> **YOUR GOAL**
This calls for a verbatim copy of all the data, with no images carried over.

========

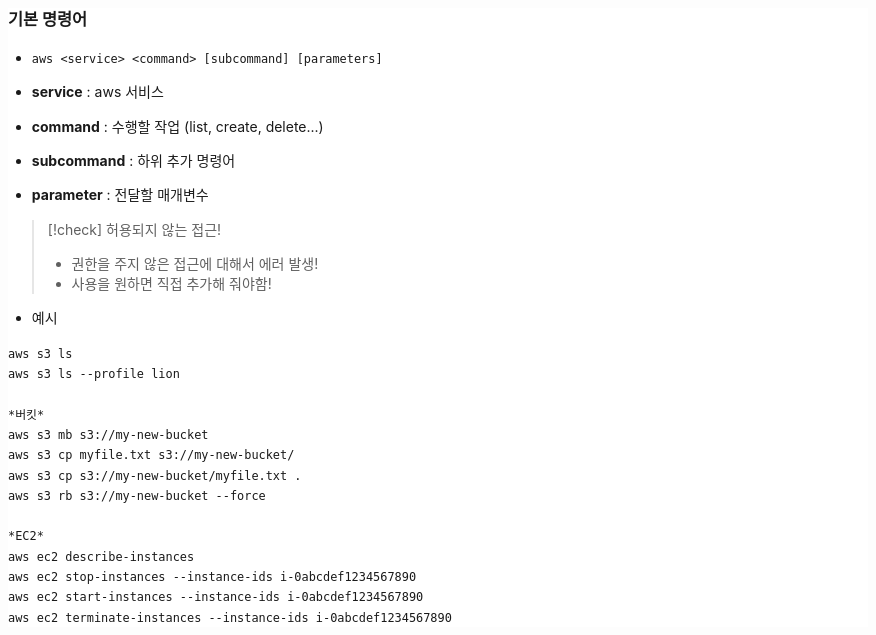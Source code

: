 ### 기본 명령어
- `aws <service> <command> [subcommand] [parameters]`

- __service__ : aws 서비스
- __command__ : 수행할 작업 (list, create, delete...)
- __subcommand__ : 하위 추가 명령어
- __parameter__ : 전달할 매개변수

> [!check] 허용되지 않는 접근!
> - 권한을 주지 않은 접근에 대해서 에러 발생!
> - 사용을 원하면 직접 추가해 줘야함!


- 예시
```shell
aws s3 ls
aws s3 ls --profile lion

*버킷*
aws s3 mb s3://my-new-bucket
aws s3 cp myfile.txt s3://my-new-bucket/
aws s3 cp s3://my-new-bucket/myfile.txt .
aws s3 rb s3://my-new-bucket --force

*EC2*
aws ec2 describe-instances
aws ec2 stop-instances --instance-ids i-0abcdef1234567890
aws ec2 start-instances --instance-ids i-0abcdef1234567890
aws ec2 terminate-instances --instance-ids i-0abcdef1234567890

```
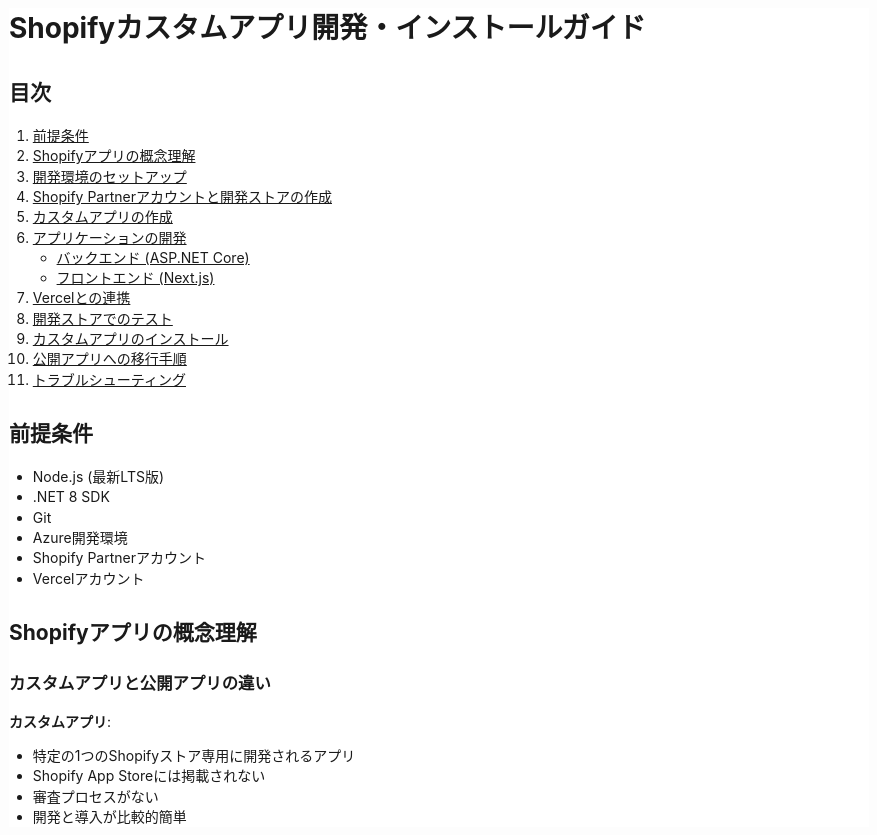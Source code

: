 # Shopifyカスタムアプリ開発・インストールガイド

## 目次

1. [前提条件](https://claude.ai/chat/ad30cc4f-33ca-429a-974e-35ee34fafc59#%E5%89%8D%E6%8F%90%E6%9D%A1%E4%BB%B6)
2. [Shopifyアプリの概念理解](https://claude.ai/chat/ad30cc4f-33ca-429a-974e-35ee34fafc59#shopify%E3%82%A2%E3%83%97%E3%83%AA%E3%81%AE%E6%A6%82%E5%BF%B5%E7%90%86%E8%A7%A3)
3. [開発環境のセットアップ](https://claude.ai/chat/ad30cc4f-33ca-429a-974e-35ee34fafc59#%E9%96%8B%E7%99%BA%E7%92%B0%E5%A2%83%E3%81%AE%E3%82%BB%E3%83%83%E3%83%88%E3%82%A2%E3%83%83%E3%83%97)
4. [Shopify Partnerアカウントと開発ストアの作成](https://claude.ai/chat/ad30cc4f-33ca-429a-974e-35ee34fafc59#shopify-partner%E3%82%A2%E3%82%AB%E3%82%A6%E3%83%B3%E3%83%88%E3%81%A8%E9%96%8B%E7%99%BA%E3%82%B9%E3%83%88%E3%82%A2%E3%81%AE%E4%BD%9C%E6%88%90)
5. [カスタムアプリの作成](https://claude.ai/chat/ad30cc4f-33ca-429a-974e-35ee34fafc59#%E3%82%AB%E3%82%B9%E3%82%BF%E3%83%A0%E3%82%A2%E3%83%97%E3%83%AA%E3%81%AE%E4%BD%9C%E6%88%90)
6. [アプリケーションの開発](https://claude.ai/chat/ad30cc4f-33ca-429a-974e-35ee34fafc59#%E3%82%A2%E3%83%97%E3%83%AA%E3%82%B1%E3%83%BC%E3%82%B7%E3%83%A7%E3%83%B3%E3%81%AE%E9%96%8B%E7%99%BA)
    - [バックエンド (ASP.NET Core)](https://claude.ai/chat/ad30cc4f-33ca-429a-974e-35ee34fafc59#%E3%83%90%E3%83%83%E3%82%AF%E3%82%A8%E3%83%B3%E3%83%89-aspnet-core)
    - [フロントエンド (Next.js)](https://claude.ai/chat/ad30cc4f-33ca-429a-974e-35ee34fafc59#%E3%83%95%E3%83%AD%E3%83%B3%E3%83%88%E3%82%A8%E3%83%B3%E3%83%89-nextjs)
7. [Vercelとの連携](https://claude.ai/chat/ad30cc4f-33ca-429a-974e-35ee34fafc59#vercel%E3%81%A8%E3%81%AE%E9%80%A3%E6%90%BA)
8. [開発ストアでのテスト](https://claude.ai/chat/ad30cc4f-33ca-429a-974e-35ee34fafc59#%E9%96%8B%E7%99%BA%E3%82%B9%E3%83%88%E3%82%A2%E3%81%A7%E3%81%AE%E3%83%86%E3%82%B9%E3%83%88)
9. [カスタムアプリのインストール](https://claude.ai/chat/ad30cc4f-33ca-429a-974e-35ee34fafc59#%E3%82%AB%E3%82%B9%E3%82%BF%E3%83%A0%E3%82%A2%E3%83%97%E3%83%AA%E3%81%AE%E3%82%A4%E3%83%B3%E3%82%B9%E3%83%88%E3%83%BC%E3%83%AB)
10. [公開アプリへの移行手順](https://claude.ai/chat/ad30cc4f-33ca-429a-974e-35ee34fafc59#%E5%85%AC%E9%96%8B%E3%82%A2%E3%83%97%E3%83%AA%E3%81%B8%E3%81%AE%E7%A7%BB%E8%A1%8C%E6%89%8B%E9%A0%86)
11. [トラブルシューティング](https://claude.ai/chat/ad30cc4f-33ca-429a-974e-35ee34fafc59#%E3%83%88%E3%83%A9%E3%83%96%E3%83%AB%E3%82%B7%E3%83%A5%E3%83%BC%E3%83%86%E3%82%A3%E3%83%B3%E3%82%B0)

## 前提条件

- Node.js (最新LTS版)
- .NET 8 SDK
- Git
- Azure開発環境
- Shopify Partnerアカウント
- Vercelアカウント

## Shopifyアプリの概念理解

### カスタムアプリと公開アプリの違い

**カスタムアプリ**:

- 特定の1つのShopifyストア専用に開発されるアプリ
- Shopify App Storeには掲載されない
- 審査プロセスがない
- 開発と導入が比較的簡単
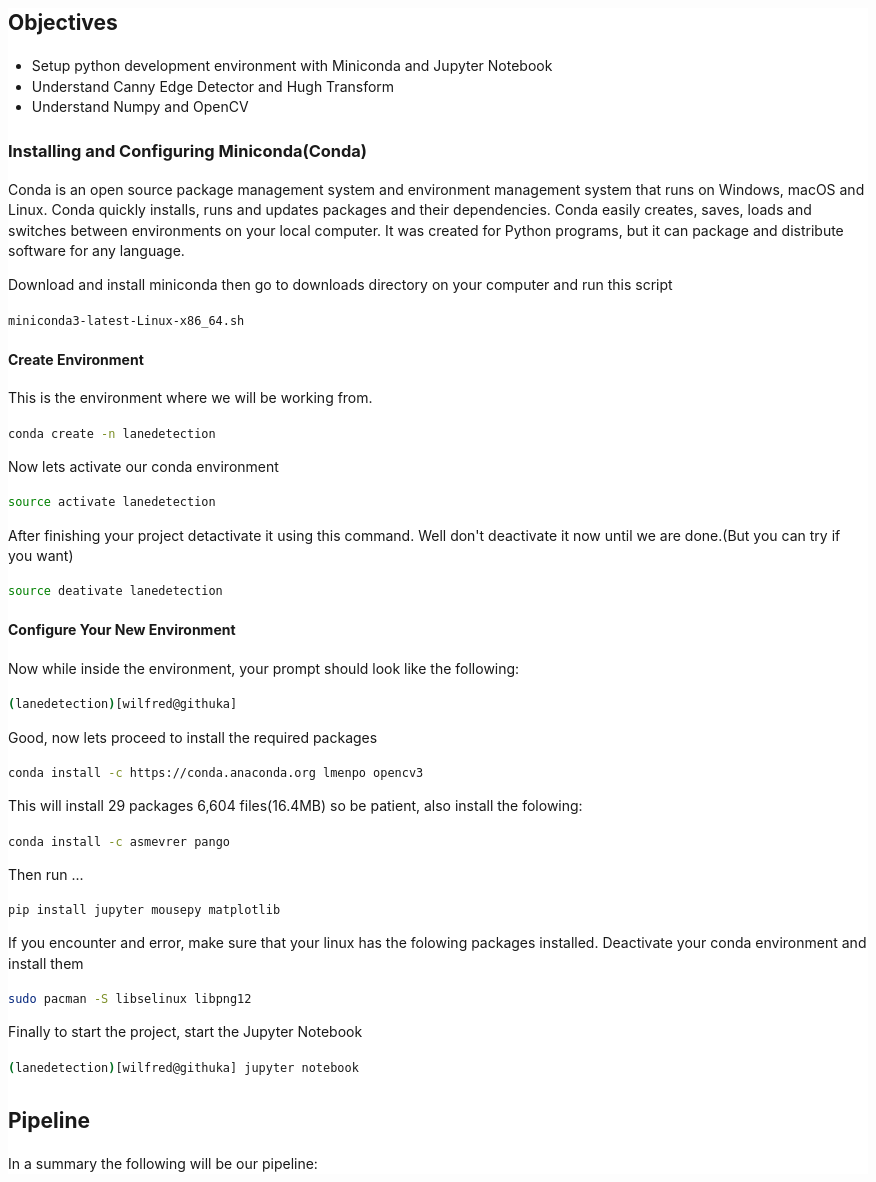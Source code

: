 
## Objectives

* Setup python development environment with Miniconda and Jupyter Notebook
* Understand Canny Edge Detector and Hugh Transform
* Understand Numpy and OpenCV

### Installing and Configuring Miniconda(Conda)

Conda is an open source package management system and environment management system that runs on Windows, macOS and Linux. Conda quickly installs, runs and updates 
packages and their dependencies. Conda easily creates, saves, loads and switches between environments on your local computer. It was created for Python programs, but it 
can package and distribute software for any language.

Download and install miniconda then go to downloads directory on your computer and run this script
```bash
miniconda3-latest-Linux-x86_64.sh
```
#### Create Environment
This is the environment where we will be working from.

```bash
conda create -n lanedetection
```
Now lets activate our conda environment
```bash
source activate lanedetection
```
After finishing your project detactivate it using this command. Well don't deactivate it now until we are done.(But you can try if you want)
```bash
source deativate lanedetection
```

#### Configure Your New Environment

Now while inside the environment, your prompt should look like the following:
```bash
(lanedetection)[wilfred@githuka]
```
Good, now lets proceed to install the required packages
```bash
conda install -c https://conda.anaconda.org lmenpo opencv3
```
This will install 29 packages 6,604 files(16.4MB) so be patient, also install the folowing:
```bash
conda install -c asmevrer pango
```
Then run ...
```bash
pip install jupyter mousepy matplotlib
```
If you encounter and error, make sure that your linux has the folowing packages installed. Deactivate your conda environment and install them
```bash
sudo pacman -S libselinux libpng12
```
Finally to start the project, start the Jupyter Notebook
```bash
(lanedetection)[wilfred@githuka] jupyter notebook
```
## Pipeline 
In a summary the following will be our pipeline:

========

> **EXERCISE OUTPUT**
Source code

: ### 기본 명령어
- `aws <service> <command> [subcommand] [parameters]`

- __service__ : aws 서비스
- __command__ : 수행할 작업 (list, create, delete...)
- __subcommand__ : 하위 추가 명령어
- __parameter__ : 전달할 매개변수

> [!check] 허용되지 않는 접근!
> - 권한을 주지 않은 접근에 대해서 에러 발생!
> - 사용을 원하면 직접 추가해 줘야함!


- 예시
```shell
aws s3 ls
aws s3 ls --profile lion

*버킷*
aws s3 mb s3://my-new-bucket
aws s3 cp myfile.txt s3://my-new-bucket/
aws s3 cp s3://my-new-bucket/myfile.txt .
aws s3 rb s3://my-new-bucket --force

*EC2*
aws ec2 describe-instances
aws ec2 stop-instances --instance-ids i-0abcdef1234567890
aws ec2 start-instances --instance-ids i-0abcdef1234567890
aws ec2 terminate-instances --instance-ids i-0abcdef1234567890

```
Source code

: # Shopifyカスタムアプリ開発・インストールガイド

## 目次

1. [前提条件](https://claude.ai/chat/ad30cc4f-33ca-429a-974e-35ee34fafc59#%E5%89%8D%E6%8F%90%E6%9D%A1%E4%BB%B6)
2. [Shopifyアプリの概念理解](https://claude.ai/chat/ad30cc4f-33ca-429a-974e-35ee34fafc59#shopify%E3%82%A2%E3%83%97%E3%83%AA%E3%81%AE%E6%A6%82%E5%BF%B5%E7%90%86%E8%A7%A3)
3. [開発環境のセットアップ](https://claude.ai/chat/ad30cc4f-33ca-429a-974e-35ee34fafc59#%E9%96%8B%E7%99%BA%E7%92%B0%E5%A2%83%E3%81%AE%E3%82%BB%E3%83%83%E3%83%88%E3%82%A2%E3%83%83%E3%83%97)
4. [Shopify Partnerアカウントと開発ストアの作成](https://claude.ai/chat/ad30cc4f-33ca-429a-974e-35ee34fafc59#shopify-partner%E3%82%A2%E3%82%AB%E3%82%A6%E3%83%B3%E3%83%88%E3%81%A8%E9%96%8B%E7%99%BA%E3%82%B9%E3%83%88%E3%82%A2%E3%81%AE%E4%BD%9C%E6%88%90)
5. [カスタムアプリの作成](https://claude.ai/chat/ad30cc4f-33ca-429a-974e-35ee34fafc59#%E3%82%AB%E3%82%B9%E3%82%BF%E3%83%A0%E3%82%A2%E3%83%97%E3%83%AA%E3%81%AE%E4%BD%9C%E6%88%90)
6. [アプリケーションの開発](https://claude.ai/chat/ad30cc4f-33ca-429a-974e-35ee34fafc59#%E3%82%A2%E3%83%97%E3%83%AA%E3%82%B1%E3%83%BC%E3%82%B7%E3%83%A7%E3%83%B3%E3%81%AE%E9%96%8B%E7%99%BA)
    - [バックエンド (ASP.NET Core)](https://claude.ai/chat/ad30cc4f-33ca-429a-974e-35ee34fafc59#%E3%83%90%E3%83%83%E3%82%AF%E3%82%A8%E3%83%B3%E3%83%89-aspnet-core)
    - [フロントエンド (Next.js)](https://claude.ai/chat/ad30cc4f-33ca-429a-974e-35ee34fafc59#%E3%83%95%E3%83%AD%E3%83%B3%E3%83%88%E3%82%A8%E3%83%B3%E3%83%89-nextjs)
7. [Vercelとの連携](https://claude.ai/chat/ad30cc4f-33ca-429a-974e-35ee34fafc59#vercel%E3%81%A8%E3%81%AE%E9%80%A3%E6%90%BA)
8. [開発ストアでのテスト](https://claude.ai/chat/ad30cc4f-33ca-429a-974e-35ee34fafc59#%E9%96%8B%E7%99%BA%E3%82%B9%E3%83%88%E3%82%A2%E3%81%A7%E3%81%AE%E3%83%86%E3%82%B9%E3%83%88)
9. [カスタムアプリのインストール](https://claude.ai/chat/ad30cc4f-33ca-429a-974e-35ee34fafc59#%E3%82%AB%E3%82%B9%E3%82%BF%E3%83%A0%E3%82%A2%E3%83%97%E3%83%AA%E3%81%AE%E3%82%A4%E3%83%B3%E3%82%B9%E3%83%88%E3%83%BC%E3%83%AB)
10. [公開アプリへの移行手順](https://claude.ai/chat/ad30cc4f-33ca-429a-974e-35ee34fafc59#%E5%85%AC%E9%96%8B%E3%82%A2%E3%83%97%E3%83%AA%E3%81%B8%E3%81%AE%E7%A7%BB%E8%A1%8C%E6%89%8B%E9%A0%86)
11. [トラブルシューティング](https://claude.ai/chat/ad30cc4f-33ca-429a-974e-35ee34fafc59#%E3%83%88%E3%83%A9%E3%83%96%E3%83%AB%E3%82%B7%E3%83%A5%E3%83%BC%E3%83%86%E3%82%A3%E3%83%B3%E3%82%B0)

## 前提条件

- Node.js (最新LTS版)
- .NET 8 SDK
- Git
- Azure開発環境
- Shopify Partnerアカウント
- Vercelアカウント

## Shopifyアプリの概念理解

### カスタムアプリと公開アプリの違い

**カスタムアプリ**:

- 特定の1つのShopifyストア専用に開発されるアプリ
- Shopify App Storeには掲載されない
- 審査プロセスがない
- 開発と導入が比較的簡単
Source code

: 
## Objectives

* Setup python development environment with Miniconda and Jupyter Notebook
* Understand Canny Edge Detector and Hugh Transform
* Understand Numpy and OpenCV

### Installing and Configuring Miniconda(Conda)

Conda is an open source package management system and environment management system that runs on Windows, macOS and Linux. Conda quickly installs, runs and updates 
packages and their dependencies. Conda easily creates, saves, loads and switches between environments on your local computer. It was created for Python programs, but it 
can package and distribute software for any language.

Download and install miniconda then go to downloads directory on your computer and run this script
```bash
miniconda3-latest-Linux-x86_64.sh
```
#### Create Environment
This is the environment where we will be working from.

```bash
conda create -n lanedetection
```
Now lets activate our conda environment
```bash
source activate lanedetection
```
After finishing your project detactivate it using this command. Well don't deactivate it now until we are done.(But you can try if you want)
```bash
source deativate lanedetection
```

#### Configure Your New Environment

Now while inside the environment, your prompt should look like the following:
```bash
(lanedetection)[wilfred@githuka]
```
Good, now lets proceed to install the required packages
```bash
conda install -c https://conda.anaconda.org lmenpo opencv3
```
This will install 29 packages 6,604 files(16.4MB) so be patient, also install the folowing:
```bash
conda install -c asmevrer pango
```
Then run ...
```bash
pip install jupyter mousepy matplotlib
```
If you encounter and error, make sure that your linux has the folowing packages installed. Deactivate your conda environment and install them
```bash
sudo pacman -S libselinux libpng12
```
Finally to start the project, start the Jupyter Notebook
```bash
(lanedetection)[wilfred@githuka] jupyter notebook
```
## Pipeline 
In a summary the following will be our pipeline:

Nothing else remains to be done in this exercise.